In Ancient Rome, the word genius did not mean a brilliant and talented person. It referred a spirit and protector that watches over us. Every person had their own genius, as did places. It was their connection to the divine. On one’s birthday it was customary to provide libations, food, and cake as an offering to one’s genius and also to friends and family.

On your birthday, you may have received gifts, but more importantly you made offerings to the genius to receive blessings and protection in return.

In Lewis Hyde’s book, The Gift, he shares the perspective of Apuleius, the Roman author of The Golden Ass:

If a man cultivated his genius through such sacrifice, it would become a lar, a protective household god, when he died. But if a man ignored his genius, it became a larva or a lemur when he died, a troublesome, restless spook that preys on the living. The genius or daemon comes to us at birth. It carries with it the fullness of our undeveloped powers. These it offers to us as we grow, and we choose whether or not to accept, which means we choose whether or not to labor in its service.

For, again, the genius has need of us. As with the elves, the spirit that brings us our gifts finds its eventual freedom only through our sacrifice, and those who do not reciprocate the gifts of their genius will leave it in bondage when they die.

2. Acknowledging art as the gift we receive.

A few weeks ago I decided to revisit my highlights and notes from Lewis Hyde’s only to find that I pretty much highlighted half the book. It was like reading the entire book again. Most of this write-up is going to be quotes from that book.

Hyde explores the nature of gifts, gift-giving, and receiving throughout different cultures and histories. Art has a core relationship with gifts. Where does an artist’s work come from? Is art purely a commercial product or something else?

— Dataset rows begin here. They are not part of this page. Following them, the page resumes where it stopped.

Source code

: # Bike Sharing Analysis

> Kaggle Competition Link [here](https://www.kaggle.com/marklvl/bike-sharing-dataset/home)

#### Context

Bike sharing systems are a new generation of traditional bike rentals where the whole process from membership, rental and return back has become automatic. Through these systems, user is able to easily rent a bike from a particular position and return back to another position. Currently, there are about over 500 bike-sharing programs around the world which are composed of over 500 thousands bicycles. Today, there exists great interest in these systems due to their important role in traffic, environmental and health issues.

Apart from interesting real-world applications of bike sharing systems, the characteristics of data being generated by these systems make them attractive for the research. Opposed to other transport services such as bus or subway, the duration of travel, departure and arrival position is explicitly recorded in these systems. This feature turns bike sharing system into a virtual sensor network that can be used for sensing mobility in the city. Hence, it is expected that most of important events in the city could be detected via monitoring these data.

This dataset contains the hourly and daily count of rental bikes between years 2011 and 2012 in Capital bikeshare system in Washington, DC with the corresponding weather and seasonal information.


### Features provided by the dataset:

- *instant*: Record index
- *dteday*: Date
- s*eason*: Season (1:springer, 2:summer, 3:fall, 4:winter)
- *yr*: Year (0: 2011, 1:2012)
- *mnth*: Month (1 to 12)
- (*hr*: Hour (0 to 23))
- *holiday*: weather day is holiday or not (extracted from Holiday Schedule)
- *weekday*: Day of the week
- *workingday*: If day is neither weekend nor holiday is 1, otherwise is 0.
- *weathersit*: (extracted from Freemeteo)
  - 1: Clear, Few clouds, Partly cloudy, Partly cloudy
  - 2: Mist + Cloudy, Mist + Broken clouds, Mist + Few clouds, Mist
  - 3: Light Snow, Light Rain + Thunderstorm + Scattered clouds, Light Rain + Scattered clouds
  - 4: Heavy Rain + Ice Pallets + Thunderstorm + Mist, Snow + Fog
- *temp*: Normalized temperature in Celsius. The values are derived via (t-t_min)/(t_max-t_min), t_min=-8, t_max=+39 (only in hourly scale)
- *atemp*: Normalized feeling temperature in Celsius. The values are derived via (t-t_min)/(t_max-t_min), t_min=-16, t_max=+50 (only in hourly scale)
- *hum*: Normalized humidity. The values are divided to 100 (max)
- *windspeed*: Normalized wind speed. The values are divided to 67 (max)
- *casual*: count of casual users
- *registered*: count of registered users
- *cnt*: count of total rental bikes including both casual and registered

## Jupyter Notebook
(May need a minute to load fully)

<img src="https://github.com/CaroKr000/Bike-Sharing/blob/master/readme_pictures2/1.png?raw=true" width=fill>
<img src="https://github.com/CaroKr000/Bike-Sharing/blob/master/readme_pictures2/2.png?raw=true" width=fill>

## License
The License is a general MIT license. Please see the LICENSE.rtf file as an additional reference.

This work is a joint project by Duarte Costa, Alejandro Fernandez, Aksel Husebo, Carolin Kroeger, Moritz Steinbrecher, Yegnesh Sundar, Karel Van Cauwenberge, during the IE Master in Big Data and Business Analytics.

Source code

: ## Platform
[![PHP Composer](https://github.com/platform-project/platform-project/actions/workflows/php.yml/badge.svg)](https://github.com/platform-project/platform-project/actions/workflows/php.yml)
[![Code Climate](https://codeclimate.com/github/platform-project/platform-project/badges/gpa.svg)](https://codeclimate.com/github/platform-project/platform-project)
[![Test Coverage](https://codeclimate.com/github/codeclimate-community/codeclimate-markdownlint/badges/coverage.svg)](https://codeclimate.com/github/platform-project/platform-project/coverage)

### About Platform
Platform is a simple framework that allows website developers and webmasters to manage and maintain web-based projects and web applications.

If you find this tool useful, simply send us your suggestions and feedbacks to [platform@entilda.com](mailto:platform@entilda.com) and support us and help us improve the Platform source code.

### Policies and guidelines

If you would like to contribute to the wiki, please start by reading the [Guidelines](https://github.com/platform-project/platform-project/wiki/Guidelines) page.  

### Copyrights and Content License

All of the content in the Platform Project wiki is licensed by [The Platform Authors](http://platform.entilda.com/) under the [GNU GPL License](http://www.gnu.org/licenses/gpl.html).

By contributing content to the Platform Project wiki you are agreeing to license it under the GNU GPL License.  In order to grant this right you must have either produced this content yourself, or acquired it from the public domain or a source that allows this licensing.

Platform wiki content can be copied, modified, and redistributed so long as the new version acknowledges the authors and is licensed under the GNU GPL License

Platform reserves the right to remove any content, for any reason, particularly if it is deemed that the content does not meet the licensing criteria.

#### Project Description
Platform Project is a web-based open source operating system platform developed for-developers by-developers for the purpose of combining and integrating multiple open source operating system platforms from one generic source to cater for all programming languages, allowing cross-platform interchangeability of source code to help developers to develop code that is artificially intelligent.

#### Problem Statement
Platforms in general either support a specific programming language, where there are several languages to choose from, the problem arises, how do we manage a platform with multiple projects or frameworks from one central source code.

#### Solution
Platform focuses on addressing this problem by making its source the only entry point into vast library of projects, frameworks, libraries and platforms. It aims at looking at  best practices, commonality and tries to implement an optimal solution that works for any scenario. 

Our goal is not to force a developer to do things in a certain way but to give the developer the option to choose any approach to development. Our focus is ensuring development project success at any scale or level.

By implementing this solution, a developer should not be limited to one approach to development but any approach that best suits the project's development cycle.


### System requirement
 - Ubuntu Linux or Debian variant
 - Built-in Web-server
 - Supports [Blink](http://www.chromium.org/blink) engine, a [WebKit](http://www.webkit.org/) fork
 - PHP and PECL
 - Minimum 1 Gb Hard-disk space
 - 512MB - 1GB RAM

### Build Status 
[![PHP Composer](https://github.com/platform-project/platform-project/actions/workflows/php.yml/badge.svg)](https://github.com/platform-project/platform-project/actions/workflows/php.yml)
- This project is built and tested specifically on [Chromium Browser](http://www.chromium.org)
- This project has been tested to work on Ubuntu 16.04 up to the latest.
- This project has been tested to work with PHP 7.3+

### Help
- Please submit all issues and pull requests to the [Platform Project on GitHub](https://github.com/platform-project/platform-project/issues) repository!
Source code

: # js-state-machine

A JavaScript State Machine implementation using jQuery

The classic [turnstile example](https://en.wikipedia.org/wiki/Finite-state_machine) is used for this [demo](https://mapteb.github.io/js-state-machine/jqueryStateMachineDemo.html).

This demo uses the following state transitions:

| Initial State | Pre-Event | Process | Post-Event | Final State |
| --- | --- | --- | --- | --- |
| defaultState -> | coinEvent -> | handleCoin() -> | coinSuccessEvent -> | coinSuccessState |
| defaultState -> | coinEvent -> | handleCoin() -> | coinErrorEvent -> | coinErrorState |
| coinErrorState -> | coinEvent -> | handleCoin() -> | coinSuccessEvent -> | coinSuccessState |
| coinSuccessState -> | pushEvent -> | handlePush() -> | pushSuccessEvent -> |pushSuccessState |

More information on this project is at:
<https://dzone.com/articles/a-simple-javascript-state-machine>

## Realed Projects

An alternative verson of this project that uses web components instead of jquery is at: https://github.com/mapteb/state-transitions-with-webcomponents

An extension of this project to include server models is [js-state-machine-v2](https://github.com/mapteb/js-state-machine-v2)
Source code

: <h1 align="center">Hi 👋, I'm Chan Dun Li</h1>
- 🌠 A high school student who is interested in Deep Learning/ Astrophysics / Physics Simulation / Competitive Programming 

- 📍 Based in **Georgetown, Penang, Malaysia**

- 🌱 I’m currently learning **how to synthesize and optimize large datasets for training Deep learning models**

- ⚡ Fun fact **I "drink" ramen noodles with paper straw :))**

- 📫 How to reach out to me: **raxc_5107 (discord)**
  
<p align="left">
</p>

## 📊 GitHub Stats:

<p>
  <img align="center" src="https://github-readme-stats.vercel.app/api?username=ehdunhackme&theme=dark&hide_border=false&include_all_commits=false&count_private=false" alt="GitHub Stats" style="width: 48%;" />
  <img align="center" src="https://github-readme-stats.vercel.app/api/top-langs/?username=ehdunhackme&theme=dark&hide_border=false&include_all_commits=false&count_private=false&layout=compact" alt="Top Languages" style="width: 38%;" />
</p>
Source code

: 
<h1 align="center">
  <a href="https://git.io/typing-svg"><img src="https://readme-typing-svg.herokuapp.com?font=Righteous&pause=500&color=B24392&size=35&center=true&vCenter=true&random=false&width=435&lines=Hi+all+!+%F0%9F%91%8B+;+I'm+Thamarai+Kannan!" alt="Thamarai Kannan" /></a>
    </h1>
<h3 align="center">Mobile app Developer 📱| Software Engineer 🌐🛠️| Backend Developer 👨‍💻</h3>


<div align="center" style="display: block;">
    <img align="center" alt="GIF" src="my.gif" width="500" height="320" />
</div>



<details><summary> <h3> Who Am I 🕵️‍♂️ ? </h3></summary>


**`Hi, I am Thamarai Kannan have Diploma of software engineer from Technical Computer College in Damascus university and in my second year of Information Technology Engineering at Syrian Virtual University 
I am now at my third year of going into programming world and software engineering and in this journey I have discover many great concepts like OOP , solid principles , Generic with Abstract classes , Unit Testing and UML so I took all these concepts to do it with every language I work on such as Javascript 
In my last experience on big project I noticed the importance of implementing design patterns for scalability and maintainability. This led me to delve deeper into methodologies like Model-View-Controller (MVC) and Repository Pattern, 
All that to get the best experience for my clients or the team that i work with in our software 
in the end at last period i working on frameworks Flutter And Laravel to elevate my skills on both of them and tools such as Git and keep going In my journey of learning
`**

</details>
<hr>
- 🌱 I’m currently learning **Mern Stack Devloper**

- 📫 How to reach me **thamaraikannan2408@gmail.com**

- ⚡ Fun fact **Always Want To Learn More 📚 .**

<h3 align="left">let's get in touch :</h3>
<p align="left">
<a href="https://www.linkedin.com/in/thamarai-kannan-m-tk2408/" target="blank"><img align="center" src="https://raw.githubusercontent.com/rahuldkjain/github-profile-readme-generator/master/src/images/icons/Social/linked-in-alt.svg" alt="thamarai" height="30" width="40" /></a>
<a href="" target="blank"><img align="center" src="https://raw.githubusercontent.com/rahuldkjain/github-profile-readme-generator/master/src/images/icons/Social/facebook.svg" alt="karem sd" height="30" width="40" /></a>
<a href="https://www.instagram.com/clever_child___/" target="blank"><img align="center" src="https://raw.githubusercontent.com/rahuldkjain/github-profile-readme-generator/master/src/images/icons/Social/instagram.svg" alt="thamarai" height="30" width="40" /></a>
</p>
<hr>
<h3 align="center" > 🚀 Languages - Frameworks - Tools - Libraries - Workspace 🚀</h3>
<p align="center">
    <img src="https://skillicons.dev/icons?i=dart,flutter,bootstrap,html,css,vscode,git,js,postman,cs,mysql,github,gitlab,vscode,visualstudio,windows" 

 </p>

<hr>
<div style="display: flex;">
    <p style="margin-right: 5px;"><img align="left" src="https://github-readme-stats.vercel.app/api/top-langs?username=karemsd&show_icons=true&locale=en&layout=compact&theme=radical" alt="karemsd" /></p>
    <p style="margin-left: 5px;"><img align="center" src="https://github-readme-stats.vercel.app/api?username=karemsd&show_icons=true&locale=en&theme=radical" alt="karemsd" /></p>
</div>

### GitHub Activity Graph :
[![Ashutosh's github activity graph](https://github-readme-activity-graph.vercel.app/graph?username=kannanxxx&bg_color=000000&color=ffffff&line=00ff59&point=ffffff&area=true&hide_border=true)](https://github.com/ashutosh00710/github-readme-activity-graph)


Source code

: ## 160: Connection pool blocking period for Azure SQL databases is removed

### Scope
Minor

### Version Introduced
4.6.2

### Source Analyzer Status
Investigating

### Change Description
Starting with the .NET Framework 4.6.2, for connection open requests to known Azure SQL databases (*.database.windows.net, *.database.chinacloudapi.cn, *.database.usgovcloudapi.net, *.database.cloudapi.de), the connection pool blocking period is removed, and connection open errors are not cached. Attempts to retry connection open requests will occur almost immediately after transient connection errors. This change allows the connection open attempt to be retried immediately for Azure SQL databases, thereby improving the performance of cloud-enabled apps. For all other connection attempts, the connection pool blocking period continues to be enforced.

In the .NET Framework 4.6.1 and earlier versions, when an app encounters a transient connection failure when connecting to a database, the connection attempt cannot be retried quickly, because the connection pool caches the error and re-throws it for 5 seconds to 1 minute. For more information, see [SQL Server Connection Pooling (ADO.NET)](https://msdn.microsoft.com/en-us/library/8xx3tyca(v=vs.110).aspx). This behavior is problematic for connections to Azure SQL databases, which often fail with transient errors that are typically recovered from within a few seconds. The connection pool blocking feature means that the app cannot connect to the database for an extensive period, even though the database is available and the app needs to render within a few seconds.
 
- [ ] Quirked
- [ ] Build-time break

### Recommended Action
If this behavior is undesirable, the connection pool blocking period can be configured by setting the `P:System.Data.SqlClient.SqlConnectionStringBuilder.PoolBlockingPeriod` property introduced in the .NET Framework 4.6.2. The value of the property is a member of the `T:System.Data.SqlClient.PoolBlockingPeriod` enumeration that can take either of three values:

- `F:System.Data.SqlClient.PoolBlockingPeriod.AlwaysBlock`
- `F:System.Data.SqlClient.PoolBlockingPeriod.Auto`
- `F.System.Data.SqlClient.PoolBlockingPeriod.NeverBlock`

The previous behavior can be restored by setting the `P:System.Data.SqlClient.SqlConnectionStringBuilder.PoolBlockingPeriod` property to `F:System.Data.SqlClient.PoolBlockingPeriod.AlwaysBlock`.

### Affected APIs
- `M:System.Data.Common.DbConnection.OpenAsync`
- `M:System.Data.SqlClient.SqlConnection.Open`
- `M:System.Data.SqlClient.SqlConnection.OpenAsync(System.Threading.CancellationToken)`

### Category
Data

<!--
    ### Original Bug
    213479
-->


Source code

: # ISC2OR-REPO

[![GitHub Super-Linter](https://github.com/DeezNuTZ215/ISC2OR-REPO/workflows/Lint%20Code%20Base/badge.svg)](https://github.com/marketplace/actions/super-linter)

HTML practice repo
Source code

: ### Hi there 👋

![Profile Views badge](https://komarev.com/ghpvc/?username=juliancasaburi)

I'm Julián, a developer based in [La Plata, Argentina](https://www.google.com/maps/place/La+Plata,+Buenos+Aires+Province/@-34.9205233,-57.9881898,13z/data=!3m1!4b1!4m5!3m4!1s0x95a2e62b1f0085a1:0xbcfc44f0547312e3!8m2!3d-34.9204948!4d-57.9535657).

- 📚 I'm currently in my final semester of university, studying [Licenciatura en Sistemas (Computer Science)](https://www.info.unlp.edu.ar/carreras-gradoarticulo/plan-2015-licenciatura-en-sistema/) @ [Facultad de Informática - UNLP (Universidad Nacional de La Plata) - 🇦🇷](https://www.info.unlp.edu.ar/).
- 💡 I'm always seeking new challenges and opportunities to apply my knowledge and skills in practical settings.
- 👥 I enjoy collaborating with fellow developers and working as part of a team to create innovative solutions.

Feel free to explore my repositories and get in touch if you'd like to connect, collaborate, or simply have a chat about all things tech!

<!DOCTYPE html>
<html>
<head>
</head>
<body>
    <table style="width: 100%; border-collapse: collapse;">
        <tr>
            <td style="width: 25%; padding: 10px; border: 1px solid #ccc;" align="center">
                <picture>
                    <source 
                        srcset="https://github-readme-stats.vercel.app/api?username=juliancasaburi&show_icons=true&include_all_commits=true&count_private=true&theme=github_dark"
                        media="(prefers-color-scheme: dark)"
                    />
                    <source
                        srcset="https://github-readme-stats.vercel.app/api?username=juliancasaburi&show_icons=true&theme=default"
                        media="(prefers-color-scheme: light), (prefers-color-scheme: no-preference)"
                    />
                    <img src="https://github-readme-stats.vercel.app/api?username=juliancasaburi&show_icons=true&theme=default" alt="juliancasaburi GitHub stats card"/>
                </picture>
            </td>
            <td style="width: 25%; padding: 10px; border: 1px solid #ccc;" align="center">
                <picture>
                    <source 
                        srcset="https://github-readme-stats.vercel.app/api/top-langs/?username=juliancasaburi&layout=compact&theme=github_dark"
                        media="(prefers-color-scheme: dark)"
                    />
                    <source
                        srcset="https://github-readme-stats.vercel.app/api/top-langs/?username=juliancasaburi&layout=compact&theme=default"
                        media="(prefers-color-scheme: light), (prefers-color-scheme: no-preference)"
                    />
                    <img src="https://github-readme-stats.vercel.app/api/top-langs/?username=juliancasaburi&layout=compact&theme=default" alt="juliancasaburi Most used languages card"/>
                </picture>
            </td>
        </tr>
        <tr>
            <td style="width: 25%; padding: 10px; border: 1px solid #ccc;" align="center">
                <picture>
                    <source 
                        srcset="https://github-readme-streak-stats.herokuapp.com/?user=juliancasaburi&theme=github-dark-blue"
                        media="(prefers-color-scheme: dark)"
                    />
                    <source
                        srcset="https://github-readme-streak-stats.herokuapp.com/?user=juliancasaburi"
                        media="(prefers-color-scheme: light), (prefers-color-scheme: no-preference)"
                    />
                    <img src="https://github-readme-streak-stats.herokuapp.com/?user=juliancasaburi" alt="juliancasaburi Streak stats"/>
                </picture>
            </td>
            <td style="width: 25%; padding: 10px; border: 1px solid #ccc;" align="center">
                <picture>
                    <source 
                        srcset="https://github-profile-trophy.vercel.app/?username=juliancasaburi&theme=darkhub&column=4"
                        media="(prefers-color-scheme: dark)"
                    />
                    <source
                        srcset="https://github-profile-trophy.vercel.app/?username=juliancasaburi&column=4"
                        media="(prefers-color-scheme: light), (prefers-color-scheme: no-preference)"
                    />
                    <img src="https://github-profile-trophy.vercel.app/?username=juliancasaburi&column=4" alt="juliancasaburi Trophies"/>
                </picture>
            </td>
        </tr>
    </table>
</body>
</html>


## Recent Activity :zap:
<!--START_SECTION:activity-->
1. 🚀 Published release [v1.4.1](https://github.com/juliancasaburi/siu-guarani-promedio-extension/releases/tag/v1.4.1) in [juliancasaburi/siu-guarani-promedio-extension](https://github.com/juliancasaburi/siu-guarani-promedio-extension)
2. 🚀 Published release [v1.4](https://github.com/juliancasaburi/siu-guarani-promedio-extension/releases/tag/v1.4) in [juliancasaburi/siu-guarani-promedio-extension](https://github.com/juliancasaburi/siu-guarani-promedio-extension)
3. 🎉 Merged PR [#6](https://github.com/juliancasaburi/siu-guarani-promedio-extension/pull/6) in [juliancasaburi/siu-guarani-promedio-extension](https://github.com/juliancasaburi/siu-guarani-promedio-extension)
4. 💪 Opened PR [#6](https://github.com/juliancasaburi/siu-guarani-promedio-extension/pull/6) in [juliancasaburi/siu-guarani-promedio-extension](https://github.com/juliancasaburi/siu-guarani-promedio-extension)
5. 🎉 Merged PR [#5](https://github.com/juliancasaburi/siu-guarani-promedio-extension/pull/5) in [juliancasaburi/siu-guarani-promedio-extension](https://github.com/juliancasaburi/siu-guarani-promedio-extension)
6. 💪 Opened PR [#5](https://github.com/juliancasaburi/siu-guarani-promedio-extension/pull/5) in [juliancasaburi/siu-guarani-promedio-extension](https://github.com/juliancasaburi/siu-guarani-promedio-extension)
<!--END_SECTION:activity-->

As the artist works, some portion of his creation is bestowed upon him. An idea pops into his head, a tune begins to play, a phrase comes to mind, a color falls in place on the canvas. Usually, in fact, the artist does not find himself engaged or exhilarated by the work, nor does it seem authentic, until this gratuitous element has appeared, so that along with any true creation comes the uncanny sense that “I,” the artist, did not make the work. “Not I, not I, but the wind that blows through me,” says D. H. Lawrence.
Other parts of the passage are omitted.